# Spalted Poplar



## Tennessee Tim (Dec 15, 2010)

Spalted Poplar.....HOW LONG is TOO long.....well this is 5-6 yrs....NOT all of it survived as you can see here in this pic. Most of the sap rotted or got eaten...LOL...BUT there was some PRETTY internal wood full of spalt and ageing. I did have to trash a few logs in a chestnut oak. This is TOOOO long BUT I didn't waste it all. I sawed a total of 5...1 sp. poplar, 1 ash, 1 red oak, 2 chestnut oaks.

Here's the tease pic, I'll finish downloading pics from phone this week and update with sawn pics. I did get 5 - 8/4 slabs plus a couple 8/4 coffee table pieces.


----------



## Tennessee Tim (Dec 15, 2010)

*AWFUL UGLY on the outside BUT.....*

IF you like rustic....IT'S BEAUTIFUL on the inside!!!
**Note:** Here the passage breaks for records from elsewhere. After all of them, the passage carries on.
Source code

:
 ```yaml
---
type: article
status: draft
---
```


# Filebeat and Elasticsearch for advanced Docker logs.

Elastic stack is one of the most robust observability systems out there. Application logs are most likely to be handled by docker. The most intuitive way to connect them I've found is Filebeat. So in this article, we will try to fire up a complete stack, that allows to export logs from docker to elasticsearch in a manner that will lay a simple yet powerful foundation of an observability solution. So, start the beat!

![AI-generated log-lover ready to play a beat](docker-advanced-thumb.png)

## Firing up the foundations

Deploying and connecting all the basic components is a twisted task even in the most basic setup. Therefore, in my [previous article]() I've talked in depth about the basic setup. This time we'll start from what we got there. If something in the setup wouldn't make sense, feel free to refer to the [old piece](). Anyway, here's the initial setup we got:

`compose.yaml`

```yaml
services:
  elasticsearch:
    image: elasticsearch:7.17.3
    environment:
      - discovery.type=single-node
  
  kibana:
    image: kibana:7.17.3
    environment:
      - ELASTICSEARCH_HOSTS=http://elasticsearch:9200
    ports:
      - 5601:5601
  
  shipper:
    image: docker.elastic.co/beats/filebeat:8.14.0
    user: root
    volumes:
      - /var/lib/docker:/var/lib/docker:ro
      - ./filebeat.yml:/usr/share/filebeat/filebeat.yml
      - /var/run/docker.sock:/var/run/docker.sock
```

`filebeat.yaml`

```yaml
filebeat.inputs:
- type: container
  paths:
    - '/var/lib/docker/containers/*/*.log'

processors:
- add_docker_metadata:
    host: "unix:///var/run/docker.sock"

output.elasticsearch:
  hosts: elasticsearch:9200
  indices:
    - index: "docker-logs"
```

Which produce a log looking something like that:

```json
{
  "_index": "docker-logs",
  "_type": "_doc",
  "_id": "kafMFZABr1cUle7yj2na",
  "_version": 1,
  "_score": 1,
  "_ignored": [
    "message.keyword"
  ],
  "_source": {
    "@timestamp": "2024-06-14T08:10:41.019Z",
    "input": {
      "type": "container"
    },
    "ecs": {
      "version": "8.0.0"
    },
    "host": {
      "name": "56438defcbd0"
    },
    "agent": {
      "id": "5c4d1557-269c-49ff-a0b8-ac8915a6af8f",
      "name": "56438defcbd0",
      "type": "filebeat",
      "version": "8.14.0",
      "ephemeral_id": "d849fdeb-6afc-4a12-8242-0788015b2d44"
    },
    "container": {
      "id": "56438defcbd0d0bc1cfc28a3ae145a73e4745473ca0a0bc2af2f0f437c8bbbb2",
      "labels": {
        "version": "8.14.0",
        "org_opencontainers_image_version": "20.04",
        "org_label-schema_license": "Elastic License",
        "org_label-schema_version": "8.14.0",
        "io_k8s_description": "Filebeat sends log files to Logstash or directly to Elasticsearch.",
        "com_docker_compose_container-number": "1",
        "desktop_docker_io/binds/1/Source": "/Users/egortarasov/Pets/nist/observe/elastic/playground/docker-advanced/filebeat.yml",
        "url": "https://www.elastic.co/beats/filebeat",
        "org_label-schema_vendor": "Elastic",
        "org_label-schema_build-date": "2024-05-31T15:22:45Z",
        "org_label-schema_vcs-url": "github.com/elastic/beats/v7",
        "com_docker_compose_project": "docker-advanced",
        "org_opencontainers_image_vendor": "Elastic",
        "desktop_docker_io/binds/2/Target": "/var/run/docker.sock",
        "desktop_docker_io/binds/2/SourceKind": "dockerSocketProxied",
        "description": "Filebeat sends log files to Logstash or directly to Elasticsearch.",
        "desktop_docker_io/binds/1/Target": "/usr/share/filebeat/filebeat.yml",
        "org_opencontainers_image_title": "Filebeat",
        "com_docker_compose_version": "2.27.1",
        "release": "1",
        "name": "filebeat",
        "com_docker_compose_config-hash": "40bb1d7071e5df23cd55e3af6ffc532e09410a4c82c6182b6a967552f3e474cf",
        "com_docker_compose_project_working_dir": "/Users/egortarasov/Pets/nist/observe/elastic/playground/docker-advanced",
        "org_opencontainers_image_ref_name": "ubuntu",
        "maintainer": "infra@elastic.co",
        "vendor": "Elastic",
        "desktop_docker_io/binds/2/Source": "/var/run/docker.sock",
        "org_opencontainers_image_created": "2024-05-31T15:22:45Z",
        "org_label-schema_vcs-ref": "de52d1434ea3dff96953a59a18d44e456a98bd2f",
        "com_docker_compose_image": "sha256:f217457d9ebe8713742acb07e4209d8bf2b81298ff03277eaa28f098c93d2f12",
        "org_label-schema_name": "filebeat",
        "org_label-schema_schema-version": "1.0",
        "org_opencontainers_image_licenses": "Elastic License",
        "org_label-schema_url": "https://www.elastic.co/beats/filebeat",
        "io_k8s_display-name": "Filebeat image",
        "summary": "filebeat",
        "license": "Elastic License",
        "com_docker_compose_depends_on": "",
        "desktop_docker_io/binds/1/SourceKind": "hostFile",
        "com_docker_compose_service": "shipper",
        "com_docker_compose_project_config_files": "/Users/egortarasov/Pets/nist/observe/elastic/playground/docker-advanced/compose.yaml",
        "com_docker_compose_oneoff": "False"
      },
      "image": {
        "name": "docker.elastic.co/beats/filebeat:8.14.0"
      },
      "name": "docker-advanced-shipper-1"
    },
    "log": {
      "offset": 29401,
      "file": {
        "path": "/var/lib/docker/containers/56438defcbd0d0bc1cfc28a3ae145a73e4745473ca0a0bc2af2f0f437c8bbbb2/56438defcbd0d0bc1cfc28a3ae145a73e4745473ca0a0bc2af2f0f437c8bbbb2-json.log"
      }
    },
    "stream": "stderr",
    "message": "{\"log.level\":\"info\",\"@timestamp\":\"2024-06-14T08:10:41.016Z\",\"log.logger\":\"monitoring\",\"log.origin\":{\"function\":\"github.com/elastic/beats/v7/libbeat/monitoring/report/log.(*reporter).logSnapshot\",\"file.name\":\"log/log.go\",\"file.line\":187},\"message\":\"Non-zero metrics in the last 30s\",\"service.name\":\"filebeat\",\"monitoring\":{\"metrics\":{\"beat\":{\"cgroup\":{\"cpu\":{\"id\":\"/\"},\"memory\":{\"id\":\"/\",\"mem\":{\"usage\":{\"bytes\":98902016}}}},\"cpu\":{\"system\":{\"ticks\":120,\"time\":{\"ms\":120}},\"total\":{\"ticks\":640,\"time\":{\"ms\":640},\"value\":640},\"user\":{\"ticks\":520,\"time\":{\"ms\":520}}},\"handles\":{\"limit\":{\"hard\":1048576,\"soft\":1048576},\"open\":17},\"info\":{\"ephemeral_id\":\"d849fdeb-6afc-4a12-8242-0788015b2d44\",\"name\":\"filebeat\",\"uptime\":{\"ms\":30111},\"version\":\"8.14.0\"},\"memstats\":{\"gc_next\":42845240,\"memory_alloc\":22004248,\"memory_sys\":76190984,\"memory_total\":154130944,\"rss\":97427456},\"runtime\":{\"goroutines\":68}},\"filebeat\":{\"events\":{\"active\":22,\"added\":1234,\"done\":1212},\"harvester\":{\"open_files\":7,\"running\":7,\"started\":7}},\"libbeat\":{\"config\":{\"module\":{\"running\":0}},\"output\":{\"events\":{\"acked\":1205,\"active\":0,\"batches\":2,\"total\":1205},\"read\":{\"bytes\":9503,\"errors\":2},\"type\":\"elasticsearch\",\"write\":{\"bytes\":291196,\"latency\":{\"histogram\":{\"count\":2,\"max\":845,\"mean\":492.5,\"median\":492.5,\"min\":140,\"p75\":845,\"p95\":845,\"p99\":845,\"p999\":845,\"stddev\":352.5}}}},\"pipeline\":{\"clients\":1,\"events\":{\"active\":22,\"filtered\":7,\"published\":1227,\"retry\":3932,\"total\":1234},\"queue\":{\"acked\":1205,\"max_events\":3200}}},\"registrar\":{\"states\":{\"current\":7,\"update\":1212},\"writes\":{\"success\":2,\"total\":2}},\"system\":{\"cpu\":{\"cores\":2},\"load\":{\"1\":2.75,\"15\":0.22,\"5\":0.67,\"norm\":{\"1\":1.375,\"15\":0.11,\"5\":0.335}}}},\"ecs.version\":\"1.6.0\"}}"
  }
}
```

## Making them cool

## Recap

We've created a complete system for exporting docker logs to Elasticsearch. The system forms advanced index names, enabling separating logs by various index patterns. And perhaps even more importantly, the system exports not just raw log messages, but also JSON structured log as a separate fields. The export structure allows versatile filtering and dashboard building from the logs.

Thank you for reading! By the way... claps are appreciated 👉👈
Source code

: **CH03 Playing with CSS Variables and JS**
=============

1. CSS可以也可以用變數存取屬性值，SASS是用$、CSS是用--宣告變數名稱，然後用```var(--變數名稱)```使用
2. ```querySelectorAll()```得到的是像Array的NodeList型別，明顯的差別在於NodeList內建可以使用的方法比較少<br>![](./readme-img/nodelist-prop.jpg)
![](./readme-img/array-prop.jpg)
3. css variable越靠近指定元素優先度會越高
Here's 2 pics until I get time to download the others.

Please enjoy!


----------



## bmarshall9686 (Jan 17, 2016)

I could make use of that! I am attempting a rocker out of rainbow poplar. Tn Tim do you have a YouTube channel or anything. Love your stuff, and I'm just down the road from you!


----------



## MidGAOutdoor (Apr 7, 2011)

I could use that too. can u say coffee table....


----------



## Tennessee Tim (Dec 15, 2010)

No I don't have a You Tube channel. I only have my website to which I keep it up to date as I saw under the section "hot of the mill". Where's just down the road??? I'm at Gordonsville approx 50 miles east of Nashville on I-40.


----------



## bmarshall9686 (Jan 17, 2016)

I'm in hermitage just east of nashville!


----------



## Tennessee Tim (Dec 15, 2010)

Yep, I grew up in donelson until I was 12.....A LOT has changed in 40 yrs down there... LOL!!! You nearer The Hermitage, percy Priest, Old Hickory, Donelson, Mt Juliet.?? I was more the North of I-40 and Stewarts Ferry edge of Donelson


----------



## aardvark (Sep 29, 2011)

Guess Who Tim!

Nice Spalt!


----------



## bmarshall9686 (Jan 17, 2016)

Tim I am back behind nashville Shores on the Mt juliet/hermitage line. Currently trying to convince the wife to let me build a mill.


----------



## Tennessee Tim (Dec 15, 2010)

Aard said:


> Guess Who Tim!
> 
> Nice Spalt!


Thanks Aard, NICE to see you back!!!!!....whoops I spoke too soon, I got your email You couldn't log on again recently. I hope you/they get this fixed!!!AGAIN!!!!


----------



## Tennessee Tim (Dec 15, 2010)

bmarshall9686 said:


> Tim I am back behind nashville Shores on the Mt juliet/hermitage line. Currently trying to convince the wife to let me build a mill.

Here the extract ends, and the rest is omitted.